> [RECORDS PROVIDED]:
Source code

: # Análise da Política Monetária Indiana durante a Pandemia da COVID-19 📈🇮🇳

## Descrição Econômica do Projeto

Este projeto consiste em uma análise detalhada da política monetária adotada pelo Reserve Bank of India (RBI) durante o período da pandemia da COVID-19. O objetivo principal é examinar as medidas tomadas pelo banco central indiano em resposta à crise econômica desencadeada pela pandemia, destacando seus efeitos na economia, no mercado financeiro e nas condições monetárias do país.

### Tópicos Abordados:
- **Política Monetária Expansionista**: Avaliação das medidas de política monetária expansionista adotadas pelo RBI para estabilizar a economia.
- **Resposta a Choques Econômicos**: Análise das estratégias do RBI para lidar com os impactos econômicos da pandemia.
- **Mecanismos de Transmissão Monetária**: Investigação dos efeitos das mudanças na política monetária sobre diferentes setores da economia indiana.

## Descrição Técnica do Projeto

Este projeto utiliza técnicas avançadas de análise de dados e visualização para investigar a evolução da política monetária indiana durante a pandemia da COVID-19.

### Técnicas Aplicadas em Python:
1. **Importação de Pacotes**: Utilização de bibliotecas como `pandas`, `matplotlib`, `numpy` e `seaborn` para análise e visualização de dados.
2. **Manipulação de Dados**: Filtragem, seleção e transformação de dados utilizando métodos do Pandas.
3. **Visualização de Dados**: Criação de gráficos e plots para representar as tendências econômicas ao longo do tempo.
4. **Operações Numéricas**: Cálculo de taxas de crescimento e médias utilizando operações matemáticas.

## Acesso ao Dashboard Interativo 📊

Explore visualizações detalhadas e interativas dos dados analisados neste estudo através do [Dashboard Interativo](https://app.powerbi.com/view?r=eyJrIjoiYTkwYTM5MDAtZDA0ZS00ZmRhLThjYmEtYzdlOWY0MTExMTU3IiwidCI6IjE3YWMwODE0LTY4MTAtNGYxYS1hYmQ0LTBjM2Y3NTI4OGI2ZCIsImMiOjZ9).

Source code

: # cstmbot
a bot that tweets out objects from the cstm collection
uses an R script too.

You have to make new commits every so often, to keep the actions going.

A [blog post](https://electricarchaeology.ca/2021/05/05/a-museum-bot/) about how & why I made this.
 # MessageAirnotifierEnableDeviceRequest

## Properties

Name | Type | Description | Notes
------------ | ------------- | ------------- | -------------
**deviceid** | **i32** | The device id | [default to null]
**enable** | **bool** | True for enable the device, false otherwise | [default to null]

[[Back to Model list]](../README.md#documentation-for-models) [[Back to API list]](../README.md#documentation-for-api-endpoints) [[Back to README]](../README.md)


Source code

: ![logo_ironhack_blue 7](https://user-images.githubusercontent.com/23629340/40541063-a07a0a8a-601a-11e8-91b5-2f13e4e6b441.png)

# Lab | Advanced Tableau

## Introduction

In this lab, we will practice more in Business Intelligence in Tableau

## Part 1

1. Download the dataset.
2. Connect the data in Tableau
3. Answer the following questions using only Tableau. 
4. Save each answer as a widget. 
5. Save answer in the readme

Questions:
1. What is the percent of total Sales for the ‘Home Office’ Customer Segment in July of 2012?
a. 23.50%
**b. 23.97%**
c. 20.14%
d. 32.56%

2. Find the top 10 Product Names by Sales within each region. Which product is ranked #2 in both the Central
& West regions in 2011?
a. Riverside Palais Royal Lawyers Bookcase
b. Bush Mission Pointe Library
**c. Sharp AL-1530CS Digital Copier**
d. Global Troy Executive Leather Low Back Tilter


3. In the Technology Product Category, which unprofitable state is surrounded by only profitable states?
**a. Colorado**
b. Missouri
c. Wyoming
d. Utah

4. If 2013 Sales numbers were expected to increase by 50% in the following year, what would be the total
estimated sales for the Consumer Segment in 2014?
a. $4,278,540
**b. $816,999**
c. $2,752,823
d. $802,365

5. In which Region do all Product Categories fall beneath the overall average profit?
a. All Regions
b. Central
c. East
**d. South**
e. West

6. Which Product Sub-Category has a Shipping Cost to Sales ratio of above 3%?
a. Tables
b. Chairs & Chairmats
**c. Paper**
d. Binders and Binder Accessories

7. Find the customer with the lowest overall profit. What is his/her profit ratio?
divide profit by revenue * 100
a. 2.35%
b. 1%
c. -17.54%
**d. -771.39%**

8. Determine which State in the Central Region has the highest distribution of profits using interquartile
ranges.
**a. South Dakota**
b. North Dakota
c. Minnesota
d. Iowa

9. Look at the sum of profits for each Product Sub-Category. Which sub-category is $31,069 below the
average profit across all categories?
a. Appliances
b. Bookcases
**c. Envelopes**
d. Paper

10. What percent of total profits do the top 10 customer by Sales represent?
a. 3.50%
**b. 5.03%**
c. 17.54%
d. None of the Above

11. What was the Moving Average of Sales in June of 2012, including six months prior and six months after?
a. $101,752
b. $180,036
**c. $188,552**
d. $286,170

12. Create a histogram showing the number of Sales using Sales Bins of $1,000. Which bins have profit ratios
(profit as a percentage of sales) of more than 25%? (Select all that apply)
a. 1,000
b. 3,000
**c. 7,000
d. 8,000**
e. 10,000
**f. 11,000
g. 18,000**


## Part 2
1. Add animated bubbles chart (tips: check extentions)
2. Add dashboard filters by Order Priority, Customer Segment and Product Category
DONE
---
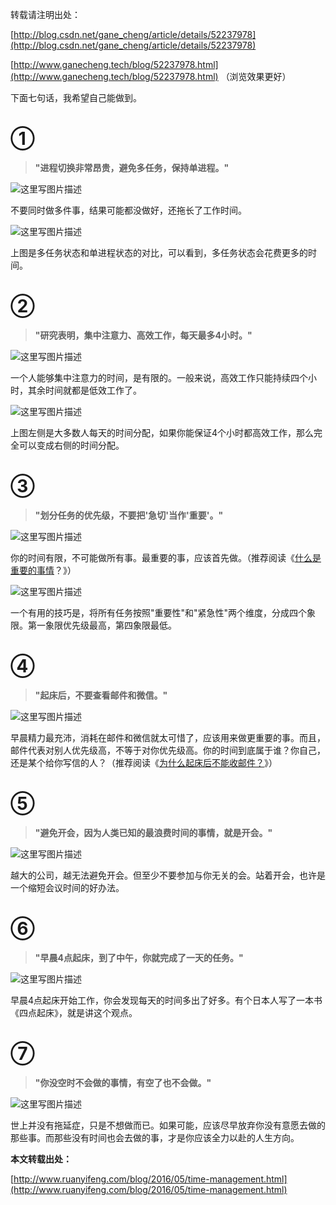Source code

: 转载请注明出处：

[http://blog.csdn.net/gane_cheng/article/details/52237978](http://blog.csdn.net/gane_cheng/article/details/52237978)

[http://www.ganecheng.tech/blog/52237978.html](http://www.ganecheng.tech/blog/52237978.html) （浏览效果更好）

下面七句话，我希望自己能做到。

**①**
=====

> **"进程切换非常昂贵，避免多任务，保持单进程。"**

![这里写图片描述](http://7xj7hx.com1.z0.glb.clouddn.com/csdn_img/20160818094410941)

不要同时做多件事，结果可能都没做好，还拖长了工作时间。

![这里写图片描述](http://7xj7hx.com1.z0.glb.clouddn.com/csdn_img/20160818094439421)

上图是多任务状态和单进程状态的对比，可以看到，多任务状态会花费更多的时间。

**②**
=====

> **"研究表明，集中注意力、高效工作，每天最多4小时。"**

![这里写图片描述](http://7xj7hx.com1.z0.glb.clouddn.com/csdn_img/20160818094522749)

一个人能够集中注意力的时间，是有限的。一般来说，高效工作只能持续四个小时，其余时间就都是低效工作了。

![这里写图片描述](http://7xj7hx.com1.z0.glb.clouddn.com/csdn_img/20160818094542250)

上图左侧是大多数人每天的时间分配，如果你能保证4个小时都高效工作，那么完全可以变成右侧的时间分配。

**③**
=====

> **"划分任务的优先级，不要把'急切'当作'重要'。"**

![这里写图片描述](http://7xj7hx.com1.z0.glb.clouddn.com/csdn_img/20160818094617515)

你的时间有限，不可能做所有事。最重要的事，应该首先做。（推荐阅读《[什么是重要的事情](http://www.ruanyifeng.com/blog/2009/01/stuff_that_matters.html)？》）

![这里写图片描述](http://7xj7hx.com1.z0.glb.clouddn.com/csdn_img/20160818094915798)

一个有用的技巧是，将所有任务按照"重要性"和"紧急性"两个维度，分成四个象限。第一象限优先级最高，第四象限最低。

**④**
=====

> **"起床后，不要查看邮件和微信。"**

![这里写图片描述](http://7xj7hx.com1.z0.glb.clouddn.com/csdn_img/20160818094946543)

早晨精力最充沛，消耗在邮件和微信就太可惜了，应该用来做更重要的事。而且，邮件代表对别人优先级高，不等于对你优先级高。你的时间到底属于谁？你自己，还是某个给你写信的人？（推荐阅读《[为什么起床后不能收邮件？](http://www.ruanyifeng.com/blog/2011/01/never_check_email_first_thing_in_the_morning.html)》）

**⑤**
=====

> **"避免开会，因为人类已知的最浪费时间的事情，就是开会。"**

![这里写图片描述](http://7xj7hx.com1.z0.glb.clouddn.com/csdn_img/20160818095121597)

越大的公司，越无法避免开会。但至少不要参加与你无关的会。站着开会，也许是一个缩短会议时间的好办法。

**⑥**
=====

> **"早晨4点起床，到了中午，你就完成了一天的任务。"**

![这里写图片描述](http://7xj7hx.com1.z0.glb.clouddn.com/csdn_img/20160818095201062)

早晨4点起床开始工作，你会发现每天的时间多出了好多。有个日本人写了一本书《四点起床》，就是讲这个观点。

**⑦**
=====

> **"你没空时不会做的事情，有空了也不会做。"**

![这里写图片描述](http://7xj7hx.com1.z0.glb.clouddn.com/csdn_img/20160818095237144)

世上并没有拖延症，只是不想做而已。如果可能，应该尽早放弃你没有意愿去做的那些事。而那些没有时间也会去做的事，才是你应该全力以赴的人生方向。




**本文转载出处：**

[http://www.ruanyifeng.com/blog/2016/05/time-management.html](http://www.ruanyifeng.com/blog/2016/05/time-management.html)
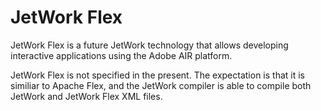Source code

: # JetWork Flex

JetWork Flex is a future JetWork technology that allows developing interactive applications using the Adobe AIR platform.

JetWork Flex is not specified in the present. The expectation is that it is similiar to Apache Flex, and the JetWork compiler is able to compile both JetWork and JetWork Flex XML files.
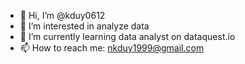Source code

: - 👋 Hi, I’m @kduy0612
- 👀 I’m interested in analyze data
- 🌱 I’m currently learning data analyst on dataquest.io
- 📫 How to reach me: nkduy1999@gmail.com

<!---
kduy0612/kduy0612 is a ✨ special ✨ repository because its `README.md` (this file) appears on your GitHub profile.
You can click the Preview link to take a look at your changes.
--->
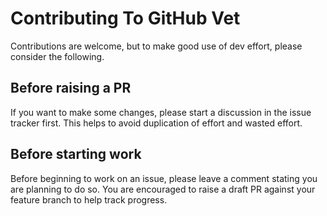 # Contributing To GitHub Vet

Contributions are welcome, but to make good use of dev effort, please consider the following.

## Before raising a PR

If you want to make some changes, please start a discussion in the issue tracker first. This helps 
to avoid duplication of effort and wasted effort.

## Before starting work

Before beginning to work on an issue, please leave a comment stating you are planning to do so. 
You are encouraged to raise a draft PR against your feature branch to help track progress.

> [REQUIRED WORK]: Filter the entries down to the lines that include the string "Segment".

> [FINISHED EXERCISE]:
1. What is the percent of total Sales for the ‘Home Office’ Customer Segment in July of 2012?
estimated sales for the Consumer Segment in 2014?
2. Add dashboard filters by Order Priority, Customer Segment and Product Category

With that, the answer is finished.